As projeções - Os estudos iniciais para implantação de uma nova cremalheira na Serra do Mar, executados pela própria SR-4 da Rede Ferroviária Federal, dependem do projeto de engenharia definitivo, que será contratado com firma especializada. A execução, entretanto, vai depender da alta direção da ferrovia, do Ministério dos Transportes e do Governo Federal, devido à inexistência de recursos orçamentários para a obra. Mas já se sabe, por exemplo, que a nova cremalheira será instalada no lugar do funicular dos Planos Inclinados, ocupando o traçado existente, para reduzir os custos e não danificar a Serra do Mar.

Basicamente, toda a estrutura do funicular será utilizada pelo novo sistema, com os mesmos 13 túneis e 16 pontes ou viadutos. Os túneis, por exemplo, não vão exigir grandes obras. Pontes e viadutos, entretanto, vão precisar de grandes reformas ou até de reconstrução total, evidentemente com o emprego de concreto armado, para substituir velhas estruturas de ferro e aço, algumas com até 80 anos de uso, e por isso mesmo sofrendo há tempos da fadiga do material. A drenagem do traçado, sem necessidade de aterros e nivelamento, e a consolidação de taludes, morros e encostas, serão por outro lado totalmente aproveitadas, o que vai contribuir ainda mais na redução dos gastos.

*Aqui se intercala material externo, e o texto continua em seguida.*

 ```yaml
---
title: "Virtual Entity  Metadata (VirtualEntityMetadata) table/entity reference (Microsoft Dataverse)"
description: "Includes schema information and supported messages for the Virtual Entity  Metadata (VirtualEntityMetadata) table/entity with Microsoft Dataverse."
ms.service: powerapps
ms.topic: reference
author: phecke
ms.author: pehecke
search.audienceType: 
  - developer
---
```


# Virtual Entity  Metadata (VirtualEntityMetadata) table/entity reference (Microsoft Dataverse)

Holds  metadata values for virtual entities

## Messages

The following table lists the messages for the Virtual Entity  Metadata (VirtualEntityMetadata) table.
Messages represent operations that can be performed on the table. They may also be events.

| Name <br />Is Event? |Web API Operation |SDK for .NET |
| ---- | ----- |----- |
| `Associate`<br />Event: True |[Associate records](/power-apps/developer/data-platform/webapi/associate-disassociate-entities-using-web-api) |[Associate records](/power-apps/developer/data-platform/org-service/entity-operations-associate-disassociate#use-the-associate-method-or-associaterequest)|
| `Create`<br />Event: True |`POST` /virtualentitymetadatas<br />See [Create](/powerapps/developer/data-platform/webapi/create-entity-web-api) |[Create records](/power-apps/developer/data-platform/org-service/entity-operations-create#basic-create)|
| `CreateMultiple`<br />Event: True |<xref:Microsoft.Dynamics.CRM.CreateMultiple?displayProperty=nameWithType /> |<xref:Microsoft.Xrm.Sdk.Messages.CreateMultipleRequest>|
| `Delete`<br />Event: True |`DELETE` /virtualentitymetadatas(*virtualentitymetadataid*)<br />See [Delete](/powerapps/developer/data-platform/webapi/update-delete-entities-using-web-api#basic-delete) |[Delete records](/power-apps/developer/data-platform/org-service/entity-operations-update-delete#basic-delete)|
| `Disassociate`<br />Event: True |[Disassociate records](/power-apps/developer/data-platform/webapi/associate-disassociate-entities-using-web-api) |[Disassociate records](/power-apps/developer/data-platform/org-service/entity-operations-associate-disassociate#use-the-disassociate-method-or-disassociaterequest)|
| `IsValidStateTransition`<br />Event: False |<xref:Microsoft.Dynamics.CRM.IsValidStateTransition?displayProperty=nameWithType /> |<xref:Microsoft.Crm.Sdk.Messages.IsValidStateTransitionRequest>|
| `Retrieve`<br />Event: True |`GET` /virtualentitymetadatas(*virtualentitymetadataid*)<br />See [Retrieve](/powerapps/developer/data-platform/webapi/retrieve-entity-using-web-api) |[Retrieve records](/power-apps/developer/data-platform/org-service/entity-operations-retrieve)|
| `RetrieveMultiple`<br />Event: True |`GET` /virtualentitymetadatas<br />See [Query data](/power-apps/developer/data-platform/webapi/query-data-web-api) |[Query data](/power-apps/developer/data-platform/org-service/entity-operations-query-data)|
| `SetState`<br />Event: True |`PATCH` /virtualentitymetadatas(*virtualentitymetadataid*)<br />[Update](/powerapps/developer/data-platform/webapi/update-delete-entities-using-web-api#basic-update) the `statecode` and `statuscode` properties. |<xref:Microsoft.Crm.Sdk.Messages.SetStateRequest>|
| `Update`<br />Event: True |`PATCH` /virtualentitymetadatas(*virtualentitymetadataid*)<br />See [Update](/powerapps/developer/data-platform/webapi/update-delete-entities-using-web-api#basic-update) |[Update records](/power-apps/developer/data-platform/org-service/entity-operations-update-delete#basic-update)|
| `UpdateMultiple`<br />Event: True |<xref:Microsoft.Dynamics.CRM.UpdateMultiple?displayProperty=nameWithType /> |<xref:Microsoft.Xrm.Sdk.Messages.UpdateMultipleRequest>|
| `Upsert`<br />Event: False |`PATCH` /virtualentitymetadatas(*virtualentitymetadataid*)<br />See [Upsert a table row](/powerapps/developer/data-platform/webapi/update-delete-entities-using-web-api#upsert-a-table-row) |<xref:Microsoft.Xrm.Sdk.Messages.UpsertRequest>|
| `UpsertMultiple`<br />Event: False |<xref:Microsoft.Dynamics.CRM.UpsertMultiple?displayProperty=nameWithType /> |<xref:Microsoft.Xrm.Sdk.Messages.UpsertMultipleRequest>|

Quando a nova cremalheira estiver pronta e em condições de operar, a projeção feita pela RFF é de fazer a circulação dos trens da forma mais lógica e racional, descendo pela nova a ser instalada, e subindo pela velha - que, afinal, não é tão velha assim. Nesse acaso, a ferrovia poderá ganhar novos limites e fronteiras, encaminhando a demanda no sentido das necessidades da época, podendo operar as duas cremalheiras, a um só tempo, ora somente subindo a serra, ora somente descendo, até a saturação, que ninguém pode prever com segurança quando ocorrerá. É que em termos de Brasil tudo é possível, até mesmo a mobilização de recursos para obras, hoje aparentemente congelados e amanhã liberados em dobro, para ganhar aceleração e recuperar o tempo perdido. Sempre foi assim, dentro inclusive da própria Rede Ferroviária Federal, e por que mudaria agora?

É inegável, por outro lado, que Santos, com seu porto, e a Baixada de modo geral, serão beneficiados com a nova cremalheira na Serra do Mar, oferecendo novas opções para o transporte de mercadorias e riquezas, pelo trem, o mesmo trem que transformou São Paulo e o Brasil.